*DESCRIPTION OF THE TASK*
Retype, word for word, the lines from the first line of the entries through the line that holds "<td>691.981862</td>"; leave out the pictures.

*EXTRACTED RECORDS*
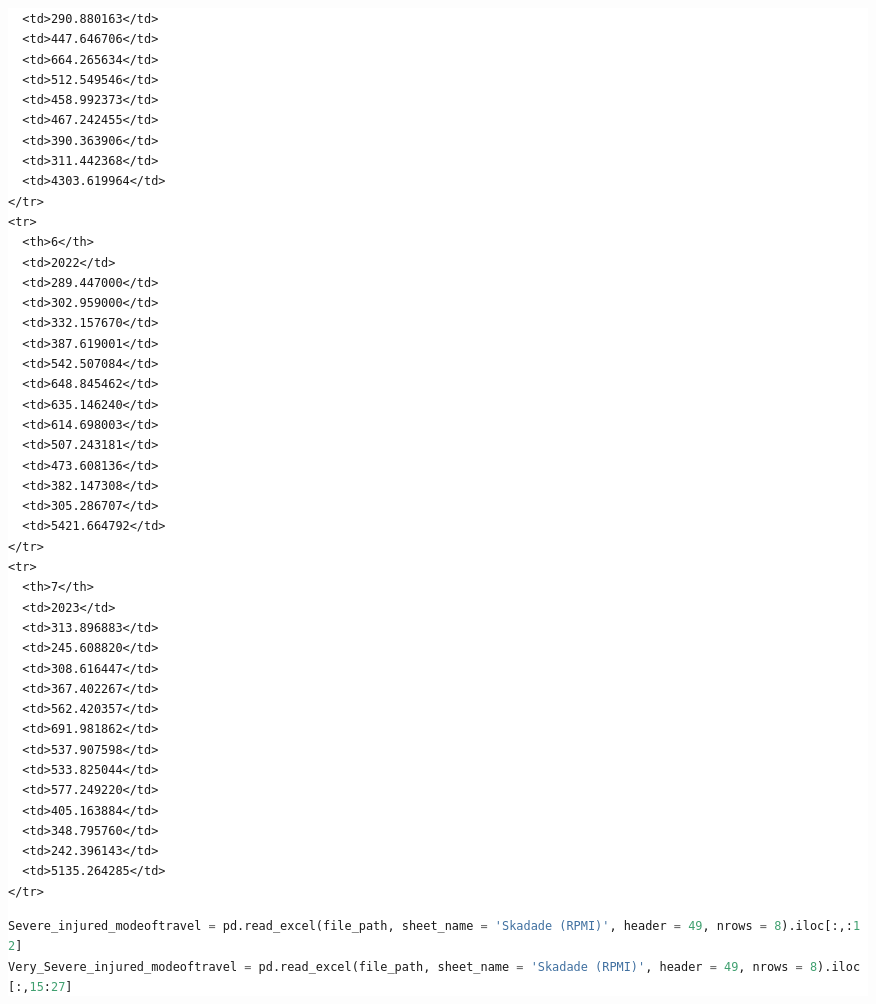       <td>290.880163</td>
      <td>447.646706</td>
      <td>664.265634</td>
      <td>512.549546</td>
      <td>458.992373</td>
      <td>467.242455</td>
      <td>390.363906</td>
      <td>311.442368</td>
      <td>4303.619964</td>
    </tr>
    <tr>
      <th>6</th>
      <td>2022</td>
      <td>289.447000</td>
      <td>302.959000</td>
      <td>332.157670</td>
      <td>387.619001</td>
      <td>542.507084</td>
      <td>648.845462</td>
      <td>635.146240</td>
      <td>614.698003</td>
      <td>507.243181</td>
      <td>473.608136</td>
      <td>382.147308</td>
      <td>305.286707</td>
      <td>5421.664792</td>
    </tr>
    <tr>
      <th>7</th>
      <td>2023</td>
      <td>313.896883</td>
      <td>245.608820</td>
      <td>308.616447</td>
      <td>367.402267</td>
      <td>562.420357</td>
      <td>691.981862</td>
      <td>537.907598</td>
      <td>533.825044</td>
      <td>577.249220</td>
      <td>405.163884</td>
      <td>348.795760</td>
      <td>242.396143</td>
      <td>5135.264285</td>
    </tr>
  </tbody>
</table>
</div>




```python
Severe_injured_modeoftravel = pd.read_excel(file_path, sheet_name = 'Skadade (RPMI)', header = 49, nrows = 8).iloc[:,:12]
Very_Severe_injured_modeoftravel = pd.read_excel(file_path, sheet_name = 'Skadade (RPMI)', header = 49, nrows = 8).iloc[:,15:27]
```
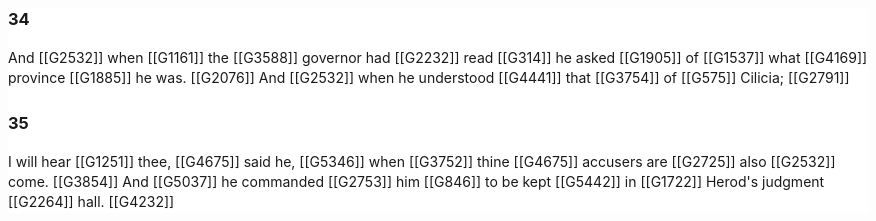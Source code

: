 ### 34
And [[G2532]] when [[G1161]] the [[G3588]] governor had [[G2232]] read [[G314]] he asked [[G1905]] of [[G1537]] what [[G4169]] province [[G1885]] he was. [[G2076]] And [[G2532]] when he understood [[G4441]] that [[G3754]] of [[G575]] Cilicia; [[G2791]]

### 35
I will hear [[G1251]] thee, [[G4675]] said he, [[G5346]] when [[G3752]] thine [[G4675]] accusers are [[G2725]] also [[G2532]] come. [[G3854]] And [[G5037]] he commanded [[G2753]] him [[G846]] to be kept [[G5442]] in [[G1722]] Herod's judgment [[G2264]] hall. [[G4232]]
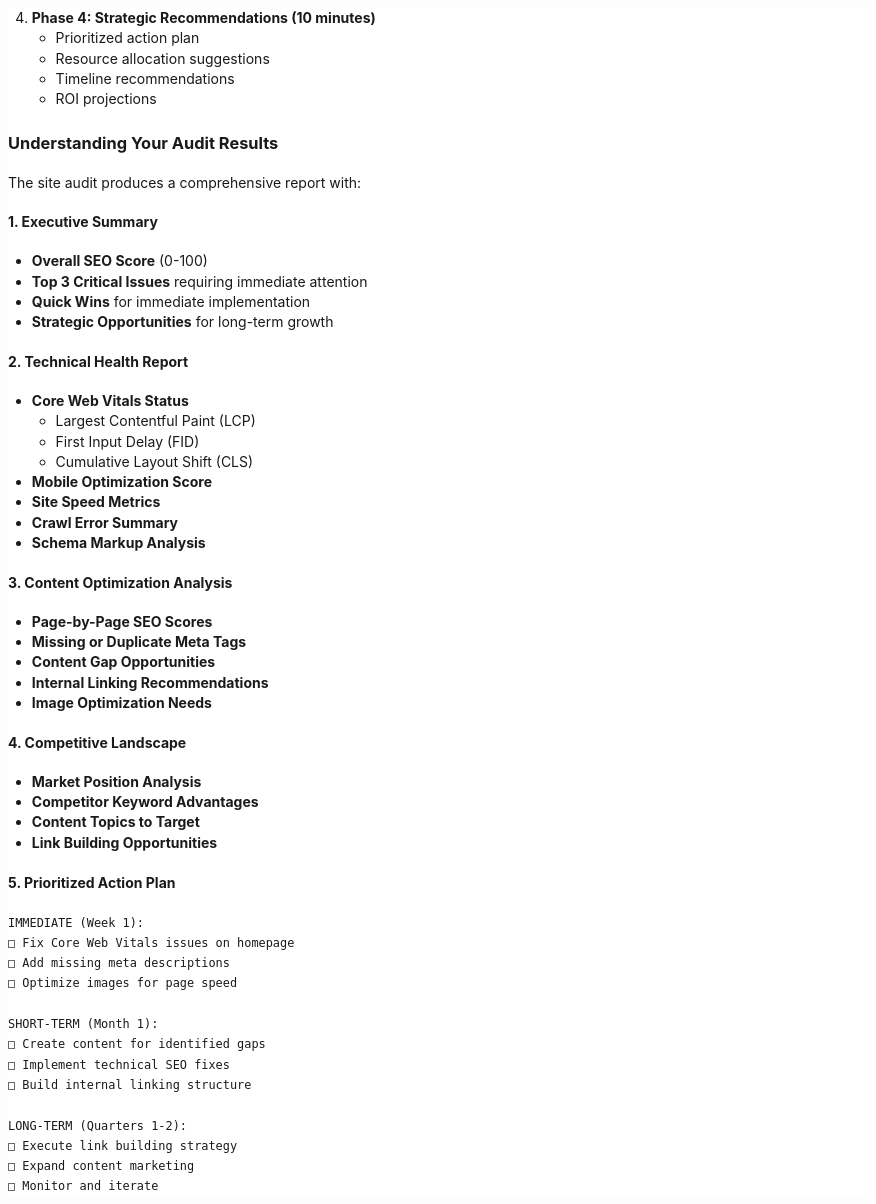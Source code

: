 4. **Phase 4: Strategic Recommendations (10 minutes)**
   - Prioritized action plan
   - Resource allocation suggestions
   - Timeline recommendations
   - ROI projections

### Understanding Your Audit Results

The site audit produces a comprehensive report with:

#### 1. Executive Summary
- **Overall SEO Score** (0-100)
- **Top 3 Critical Issues** requiring immediate attention
- **Quick Wins** for immediate implementation
- **Strategic Opportunities** for long-term growth

#### 2. Technical Health Report
- **Core Web Vitals Status**
  - Largest Contentful Paint (LCP)
  - First Input Delay (FID)
  - Cumulative Layout Shift (CLS)
- **Mobile Optimization Score**
- **Site Speed Metrics**
- **Crawl Error Summary**
- **Schema Markup Analysis**

#### 3. Content Optimization Analysis
- **Page-by-Page SEO Scores**
- **Missing or Duplicate Meta Tags**
- **Content Gap Opportunities**
- **Internal Linking Recommendations**
- **Image Optimization Needs**

#### 4. Competitive Landscape
- **Market Position Analysis**
- **Competitor Keyword Advantages**
- **Content Topics to Target**
- **Link Building Opportunities**

#### 5. Prioritized Action Plan
```
IMMEDIATE (Week 1):
□ Fix Core Web Vitals issues on homepage
□ Add missing meta descriptions
□ Optimize images for page speed

SHORT-TERM (Month 1):
□ Create content for identified gaps
□ Implement technical SEO fixes
□ Build internal linking structure

LONG-TERM (Quarters 1-2):
□ Execute link building strategy
□ Expand content marketing
□ Monitor and iterate
```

*RESPONSE TO THIS EXERCISE*
       <td>290.880163</td>
      <td>447.646706</td>
      <td>664.265634</td>
      <td>512.549546</td>
      <td>458.992373</td>
      <td>467.242455</td>
      <td>390.363906</td>
      <td>311.442368</td>
      <td>4303.619964</td>
    </tr>
    <tr>
      <th>6</th>
      <td>2022</td>
      <td>289.447000</td>
      <td>302.959000</td>
      <td>332.157670</td>
      <td>387.619001</td>
      <td>542.507084</td>
      <td>648.845462</td>
      <td>635.146240</td>
      <td>614.698003</td>
      <td>507.243181</td>
      <td>473.608136</td>
      <td>382.147308</td>
      <td>305.286707</td>
      <td>5421.664792</td>
    </tr>
    <tr>
      <th>7</th>
      <td>2023</td>
      <td>313.896883</td>
      <td>245.608820</td>
      <td>308.616447</td>
      <td>367.402267</td>
      <td>562.420357</td>
      <td>691.981862</td>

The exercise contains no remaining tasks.